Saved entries
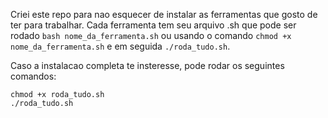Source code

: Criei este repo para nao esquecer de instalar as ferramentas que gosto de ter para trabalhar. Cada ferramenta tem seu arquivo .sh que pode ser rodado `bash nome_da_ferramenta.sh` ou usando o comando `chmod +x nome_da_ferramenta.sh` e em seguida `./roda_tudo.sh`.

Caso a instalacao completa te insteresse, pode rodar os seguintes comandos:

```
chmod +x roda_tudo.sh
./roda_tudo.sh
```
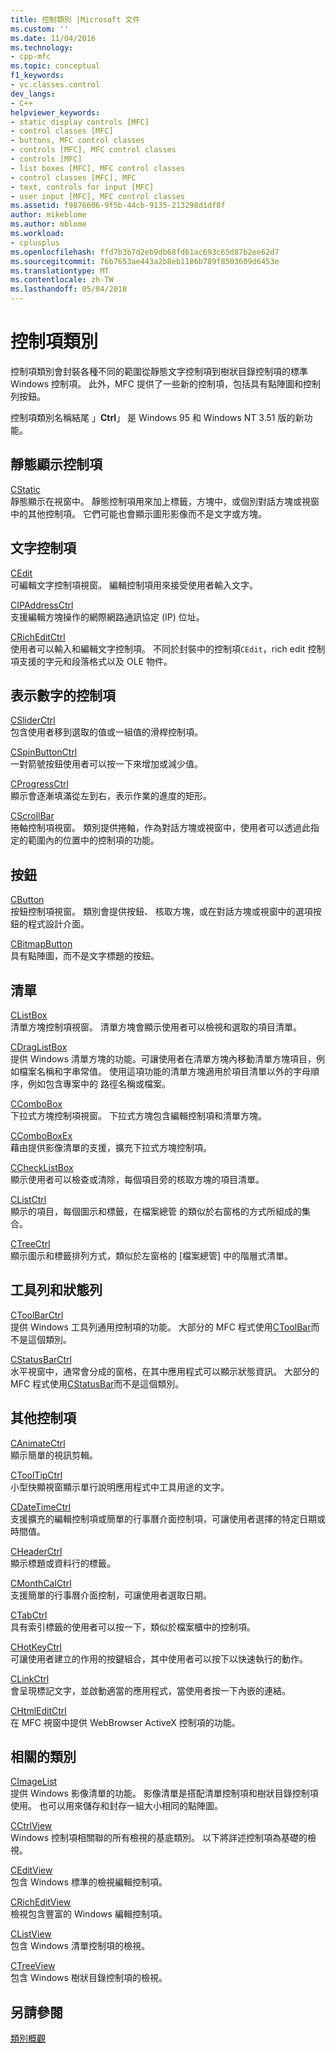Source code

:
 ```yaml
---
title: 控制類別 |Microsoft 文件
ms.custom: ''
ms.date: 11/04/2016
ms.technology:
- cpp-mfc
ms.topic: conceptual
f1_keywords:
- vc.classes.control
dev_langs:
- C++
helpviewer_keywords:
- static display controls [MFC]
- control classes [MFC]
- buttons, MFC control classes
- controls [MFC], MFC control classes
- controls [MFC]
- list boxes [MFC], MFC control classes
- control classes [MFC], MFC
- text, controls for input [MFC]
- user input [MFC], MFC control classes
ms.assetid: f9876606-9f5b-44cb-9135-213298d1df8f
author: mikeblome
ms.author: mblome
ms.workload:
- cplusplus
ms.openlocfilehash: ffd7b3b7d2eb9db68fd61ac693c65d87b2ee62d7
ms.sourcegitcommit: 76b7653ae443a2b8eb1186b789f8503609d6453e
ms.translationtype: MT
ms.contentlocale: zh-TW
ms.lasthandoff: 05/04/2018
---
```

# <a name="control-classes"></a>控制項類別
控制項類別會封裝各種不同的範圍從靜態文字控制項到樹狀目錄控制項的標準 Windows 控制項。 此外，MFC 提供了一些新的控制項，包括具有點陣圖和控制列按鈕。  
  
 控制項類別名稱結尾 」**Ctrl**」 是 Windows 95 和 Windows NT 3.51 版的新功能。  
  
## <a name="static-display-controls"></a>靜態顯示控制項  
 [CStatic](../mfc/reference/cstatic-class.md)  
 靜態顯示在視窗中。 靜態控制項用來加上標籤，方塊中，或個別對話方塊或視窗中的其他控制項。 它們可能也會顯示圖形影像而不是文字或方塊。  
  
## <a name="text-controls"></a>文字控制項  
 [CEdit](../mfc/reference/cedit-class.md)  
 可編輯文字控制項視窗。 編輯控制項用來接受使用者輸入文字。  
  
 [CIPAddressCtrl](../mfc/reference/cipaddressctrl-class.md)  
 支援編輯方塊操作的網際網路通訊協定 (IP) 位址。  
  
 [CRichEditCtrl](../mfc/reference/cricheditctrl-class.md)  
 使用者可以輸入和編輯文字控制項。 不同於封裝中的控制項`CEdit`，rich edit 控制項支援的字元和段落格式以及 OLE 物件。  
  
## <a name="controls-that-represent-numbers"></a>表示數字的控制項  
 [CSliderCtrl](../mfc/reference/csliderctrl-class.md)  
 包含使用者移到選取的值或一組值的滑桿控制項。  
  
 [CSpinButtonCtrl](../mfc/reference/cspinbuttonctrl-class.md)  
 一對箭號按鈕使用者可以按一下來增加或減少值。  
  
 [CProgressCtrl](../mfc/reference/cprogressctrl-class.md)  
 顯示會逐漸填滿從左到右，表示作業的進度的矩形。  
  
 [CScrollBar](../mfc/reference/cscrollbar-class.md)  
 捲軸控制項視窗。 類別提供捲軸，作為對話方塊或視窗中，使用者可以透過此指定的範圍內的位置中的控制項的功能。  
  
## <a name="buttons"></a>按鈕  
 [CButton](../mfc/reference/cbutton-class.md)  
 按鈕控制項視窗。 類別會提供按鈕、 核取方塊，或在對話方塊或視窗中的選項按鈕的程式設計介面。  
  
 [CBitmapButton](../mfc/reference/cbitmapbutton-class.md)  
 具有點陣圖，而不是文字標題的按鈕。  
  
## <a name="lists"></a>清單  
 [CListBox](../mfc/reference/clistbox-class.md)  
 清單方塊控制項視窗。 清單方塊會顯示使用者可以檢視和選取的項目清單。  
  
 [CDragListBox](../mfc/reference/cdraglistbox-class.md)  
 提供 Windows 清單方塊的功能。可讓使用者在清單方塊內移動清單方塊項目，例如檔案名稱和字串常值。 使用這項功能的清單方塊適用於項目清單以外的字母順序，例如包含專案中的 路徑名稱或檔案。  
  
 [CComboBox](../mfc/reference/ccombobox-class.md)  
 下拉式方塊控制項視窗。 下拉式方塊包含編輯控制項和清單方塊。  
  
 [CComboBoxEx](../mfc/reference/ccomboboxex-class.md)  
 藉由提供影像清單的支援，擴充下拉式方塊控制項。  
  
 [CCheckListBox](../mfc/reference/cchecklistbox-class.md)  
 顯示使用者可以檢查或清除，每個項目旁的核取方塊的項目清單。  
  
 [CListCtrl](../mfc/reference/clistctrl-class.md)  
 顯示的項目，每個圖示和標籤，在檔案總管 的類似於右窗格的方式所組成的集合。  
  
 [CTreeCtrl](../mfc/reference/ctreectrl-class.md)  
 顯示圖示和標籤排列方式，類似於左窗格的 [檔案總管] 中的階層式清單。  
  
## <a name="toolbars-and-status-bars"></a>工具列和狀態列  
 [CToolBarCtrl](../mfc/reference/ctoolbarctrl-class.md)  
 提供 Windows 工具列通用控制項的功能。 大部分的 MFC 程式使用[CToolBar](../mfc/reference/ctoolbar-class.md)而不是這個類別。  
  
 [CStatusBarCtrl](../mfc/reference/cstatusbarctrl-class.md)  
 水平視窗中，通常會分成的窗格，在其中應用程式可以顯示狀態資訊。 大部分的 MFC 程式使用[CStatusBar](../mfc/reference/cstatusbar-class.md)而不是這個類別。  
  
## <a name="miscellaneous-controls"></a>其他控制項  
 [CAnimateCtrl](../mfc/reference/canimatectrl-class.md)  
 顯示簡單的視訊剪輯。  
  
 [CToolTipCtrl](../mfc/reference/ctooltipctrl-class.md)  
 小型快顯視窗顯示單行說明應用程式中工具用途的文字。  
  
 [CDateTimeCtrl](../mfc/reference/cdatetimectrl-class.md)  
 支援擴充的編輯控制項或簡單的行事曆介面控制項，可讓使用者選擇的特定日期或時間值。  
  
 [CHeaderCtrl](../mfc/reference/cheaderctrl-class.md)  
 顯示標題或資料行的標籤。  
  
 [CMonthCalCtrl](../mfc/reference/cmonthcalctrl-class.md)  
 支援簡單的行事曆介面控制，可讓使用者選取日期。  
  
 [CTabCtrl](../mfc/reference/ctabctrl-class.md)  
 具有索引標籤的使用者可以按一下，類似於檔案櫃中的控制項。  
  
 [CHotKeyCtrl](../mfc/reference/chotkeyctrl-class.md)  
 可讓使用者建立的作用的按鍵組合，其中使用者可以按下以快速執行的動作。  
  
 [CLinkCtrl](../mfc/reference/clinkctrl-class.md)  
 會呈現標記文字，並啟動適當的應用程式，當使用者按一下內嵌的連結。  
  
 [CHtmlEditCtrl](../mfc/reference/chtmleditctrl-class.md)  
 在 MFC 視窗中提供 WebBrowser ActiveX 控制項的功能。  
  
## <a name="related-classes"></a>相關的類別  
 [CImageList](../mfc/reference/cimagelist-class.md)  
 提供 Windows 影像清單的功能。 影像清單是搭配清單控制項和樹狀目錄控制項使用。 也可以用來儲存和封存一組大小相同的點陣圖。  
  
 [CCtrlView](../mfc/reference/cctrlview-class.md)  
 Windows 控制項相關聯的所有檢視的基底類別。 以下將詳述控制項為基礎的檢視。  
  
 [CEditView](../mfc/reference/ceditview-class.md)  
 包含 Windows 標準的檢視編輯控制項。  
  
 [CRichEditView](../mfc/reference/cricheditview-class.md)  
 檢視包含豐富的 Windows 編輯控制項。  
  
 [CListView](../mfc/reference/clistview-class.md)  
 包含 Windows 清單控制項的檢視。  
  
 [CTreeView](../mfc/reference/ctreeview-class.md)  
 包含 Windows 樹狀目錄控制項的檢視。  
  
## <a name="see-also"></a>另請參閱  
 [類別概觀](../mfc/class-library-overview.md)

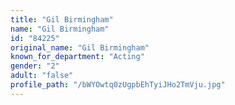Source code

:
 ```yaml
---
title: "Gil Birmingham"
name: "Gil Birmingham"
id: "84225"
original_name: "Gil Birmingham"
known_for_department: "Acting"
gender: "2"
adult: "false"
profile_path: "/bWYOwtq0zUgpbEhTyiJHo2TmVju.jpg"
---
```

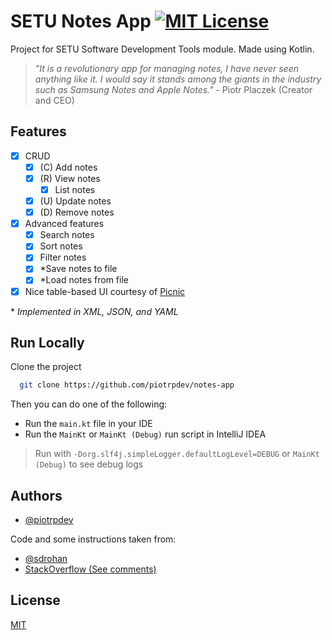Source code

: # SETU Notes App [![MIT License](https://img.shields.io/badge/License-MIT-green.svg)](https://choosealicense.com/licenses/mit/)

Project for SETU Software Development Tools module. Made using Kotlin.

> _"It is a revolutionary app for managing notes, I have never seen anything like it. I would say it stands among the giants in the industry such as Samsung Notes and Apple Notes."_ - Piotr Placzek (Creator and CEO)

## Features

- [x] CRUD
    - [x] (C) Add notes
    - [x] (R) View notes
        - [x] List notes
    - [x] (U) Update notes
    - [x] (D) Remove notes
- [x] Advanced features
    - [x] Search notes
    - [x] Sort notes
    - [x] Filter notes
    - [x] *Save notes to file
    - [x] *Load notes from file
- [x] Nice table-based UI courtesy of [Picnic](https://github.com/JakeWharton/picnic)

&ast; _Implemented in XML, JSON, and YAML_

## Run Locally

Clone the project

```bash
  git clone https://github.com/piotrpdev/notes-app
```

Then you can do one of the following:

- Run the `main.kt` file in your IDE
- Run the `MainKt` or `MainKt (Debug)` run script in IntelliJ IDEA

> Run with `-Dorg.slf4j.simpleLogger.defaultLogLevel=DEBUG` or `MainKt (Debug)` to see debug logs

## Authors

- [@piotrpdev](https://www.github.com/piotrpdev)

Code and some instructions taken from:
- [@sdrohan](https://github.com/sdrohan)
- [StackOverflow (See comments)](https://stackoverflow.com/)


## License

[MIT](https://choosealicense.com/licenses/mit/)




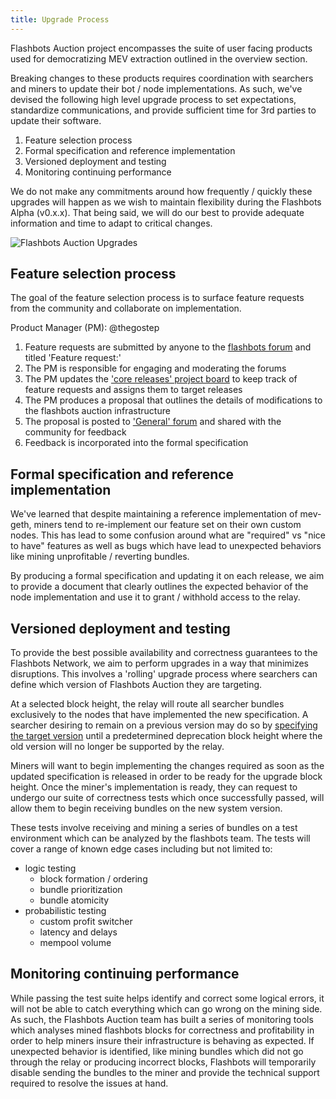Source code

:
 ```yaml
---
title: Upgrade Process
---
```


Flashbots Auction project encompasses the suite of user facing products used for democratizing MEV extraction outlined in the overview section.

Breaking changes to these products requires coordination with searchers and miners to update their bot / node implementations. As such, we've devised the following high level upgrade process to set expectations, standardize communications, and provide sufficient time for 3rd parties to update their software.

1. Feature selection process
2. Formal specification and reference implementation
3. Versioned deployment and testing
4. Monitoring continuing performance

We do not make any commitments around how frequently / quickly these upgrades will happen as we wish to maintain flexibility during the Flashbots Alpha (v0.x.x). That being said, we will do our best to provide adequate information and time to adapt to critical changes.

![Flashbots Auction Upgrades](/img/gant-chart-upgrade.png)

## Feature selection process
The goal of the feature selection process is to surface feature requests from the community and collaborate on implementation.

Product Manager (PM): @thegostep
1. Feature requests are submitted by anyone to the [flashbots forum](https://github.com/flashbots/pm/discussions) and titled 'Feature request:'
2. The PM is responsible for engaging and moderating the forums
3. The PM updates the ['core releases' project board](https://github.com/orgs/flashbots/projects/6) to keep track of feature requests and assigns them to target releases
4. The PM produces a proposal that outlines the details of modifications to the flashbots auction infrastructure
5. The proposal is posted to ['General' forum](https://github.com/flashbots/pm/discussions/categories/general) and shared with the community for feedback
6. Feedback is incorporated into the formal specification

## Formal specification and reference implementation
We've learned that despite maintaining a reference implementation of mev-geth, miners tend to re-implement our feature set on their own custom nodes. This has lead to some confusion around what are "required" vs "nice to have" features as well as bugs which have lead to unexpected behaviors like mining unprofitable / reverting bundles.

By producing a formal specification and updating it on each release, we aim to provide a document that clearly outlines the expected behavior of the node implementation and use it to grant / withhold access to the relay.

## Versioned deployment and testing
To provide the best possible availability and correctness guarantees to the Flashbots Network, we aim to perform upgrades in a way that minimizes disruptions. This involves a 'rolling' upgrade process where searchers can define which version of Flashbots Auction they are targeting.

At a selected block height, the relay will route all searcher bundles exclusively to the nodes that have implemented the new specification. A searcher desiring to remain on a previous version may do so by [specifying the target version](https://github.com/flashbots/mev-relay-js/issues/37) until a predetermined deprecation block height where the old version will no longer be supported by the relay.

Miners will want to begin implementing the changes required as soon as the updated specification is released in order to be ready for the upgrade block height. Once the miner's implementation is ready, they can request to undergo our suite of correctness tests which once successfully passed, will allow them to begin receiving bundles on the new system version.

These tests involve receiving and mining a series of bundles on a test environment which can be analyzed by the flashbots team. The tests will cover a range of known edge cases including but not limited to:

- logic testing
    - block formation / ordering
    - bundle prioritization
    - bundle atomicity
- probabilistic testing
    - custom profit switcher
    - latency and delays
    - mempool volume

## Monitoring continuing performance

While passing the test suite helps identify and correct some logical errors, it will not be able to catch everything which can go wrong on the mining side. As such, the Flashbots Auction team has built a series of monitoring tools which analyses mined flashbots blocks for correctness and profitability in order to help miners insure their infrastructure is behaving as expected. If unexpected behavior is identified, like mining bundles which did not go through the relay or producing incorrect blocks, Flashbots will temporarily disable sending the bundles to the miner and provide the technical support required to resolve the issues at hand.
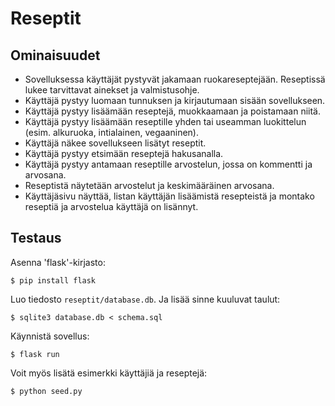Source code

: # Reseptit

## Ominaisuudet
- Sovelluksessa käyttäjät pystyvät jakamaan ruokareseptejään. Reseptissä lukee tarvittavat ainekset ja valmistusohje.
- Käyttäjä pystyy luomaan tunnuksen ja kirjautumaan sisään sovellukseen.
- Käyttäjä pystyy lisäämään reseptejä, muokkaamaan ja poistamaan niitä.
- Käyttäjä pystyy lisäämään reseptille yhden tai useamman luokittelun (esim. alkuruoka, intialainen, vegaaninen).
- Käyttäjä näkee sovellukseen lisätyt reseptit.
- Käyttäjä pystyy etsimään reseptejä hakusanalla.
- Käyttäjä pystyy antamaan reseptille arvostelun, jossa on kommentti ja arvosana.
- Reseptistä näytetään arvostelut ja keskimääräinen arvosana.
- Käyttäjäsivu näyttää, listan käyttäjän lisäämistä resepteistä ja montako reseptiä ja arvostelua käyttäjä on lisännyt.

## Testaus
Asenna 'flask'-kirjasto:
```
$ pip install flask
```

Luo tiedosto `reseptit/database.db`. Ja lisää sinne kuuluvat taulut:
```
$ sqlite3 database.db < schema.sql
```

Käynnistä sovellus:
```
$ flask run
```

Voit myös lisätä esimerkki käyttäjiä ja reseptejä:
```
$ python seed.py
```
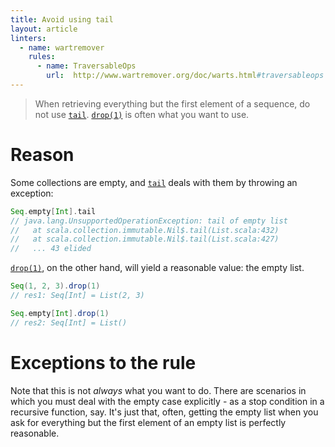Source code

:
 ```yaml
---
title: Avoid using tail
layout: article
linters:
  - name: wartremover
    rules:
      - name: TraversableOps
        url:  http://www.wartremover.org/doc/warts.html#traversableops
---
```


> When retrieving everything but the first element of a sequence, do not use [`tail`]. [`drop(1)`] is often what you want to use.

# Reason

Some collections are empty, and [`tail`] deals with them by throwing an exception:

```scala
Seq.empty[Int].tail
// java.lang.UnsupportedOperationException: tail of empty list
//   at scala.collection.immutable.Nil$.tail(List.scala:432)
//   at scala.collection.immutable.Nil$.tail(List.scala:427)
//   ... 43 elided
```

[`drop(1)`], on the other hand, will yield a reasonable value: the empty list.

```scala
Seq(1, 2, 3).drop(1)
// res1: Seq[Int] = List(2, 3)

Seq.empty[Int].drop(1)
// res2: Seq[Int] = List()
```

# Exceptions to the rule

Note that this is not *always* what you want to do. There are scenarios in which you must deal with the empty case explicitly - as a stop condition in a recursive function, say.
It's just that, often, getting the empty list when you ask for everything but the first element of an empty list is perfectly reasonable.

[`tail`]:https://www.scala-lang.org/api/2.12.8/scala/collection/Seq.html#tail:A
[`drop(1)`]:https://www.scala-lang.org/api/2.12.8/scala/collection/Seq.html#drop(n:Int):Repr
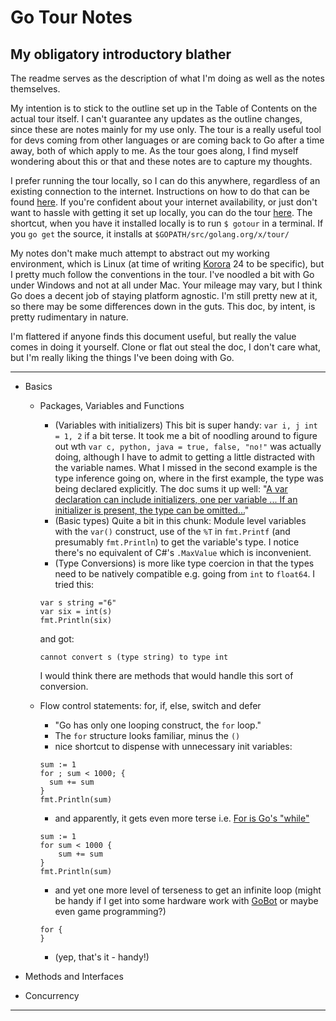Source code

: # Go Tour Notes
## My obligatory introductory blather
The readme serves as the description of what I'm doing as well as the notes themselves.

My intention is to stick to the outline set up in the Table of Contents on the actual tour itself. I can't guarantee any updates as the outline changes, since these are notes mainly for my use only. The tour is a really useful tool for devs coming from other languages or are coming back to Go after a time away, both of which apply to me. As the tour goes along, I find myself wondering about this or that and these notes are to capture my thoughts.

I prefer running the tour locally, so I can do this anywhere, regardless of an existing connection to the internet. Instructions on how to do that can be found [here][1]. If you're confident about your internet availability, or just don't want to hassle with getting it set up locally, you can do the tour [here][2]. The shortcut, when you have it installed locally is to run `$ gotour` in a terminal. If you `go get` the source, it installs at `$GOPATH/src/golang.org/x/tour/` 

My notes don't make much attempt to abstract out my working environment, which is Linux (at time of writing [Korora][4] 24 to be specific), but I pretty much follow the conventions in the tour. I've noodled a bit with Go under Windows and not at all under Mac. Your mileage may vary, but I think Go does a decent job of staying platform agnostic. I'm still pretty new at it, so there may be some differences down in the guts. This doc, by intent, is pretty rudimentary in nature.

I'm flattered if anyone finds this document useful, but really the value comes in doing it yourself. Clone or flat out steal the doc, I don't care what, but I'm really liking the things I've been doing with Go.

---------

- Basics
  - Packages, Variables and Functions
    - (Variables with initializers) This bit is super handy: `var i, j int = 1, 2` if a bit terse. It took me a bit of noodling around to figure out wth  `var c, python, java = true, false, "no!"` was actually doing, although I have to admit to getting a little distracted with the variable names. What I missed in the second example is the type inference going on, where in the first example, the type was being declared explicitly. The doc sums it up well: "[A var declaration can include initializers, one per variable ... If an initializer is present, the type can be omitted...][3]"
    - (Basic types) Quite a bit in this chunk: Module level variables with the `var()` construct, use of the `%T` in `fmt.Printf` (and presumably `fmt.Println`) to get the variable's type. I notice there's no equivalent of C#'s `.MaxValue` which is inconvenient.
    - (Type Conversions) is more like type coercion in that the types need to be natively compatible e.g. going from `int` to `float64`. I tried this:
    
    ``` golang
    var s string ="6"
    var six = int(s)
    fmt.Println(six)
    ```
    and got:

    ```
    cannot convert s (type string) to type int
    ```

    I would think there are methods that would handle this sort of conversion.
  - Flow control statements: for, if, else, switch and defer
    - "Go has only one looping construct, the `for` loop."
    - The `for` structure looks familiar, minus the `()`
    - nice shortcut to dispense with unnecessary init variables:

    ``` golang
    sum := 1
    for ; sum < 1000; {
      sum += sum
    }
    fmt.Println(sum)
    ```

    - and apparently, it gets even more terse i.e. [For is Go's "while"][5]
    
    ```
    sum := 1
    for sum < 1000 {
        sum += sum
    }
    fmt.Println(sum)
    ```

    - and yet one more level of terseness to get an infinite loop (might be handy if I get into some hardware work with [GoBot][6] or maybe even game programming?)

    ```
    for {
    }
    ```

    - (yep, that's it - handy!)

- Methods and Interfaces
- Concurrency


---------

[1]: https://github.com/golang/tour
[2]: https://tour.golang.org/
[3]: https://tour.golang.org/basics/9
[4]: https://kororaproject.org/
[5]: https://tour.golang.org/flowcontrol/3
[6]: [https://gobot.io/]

-- Aim of the exercise --
When pictures appear in the records above, leave them out and reproduce exactly each line from the first through the line containing "Criei este repo", both included.

-- Result below --
Source code

: Criei este repo para nao esquecer de instalar as ferramentas que gosto de ter para trabalhar. Cada ferramenta tem seu arquivo .sh que pode ser rodado `bash nome_da_ferramenta.sh` ou usando o comando `chmod +x nome_da_ferramenta.sh` e em seguida `./roda_tudo.sh`.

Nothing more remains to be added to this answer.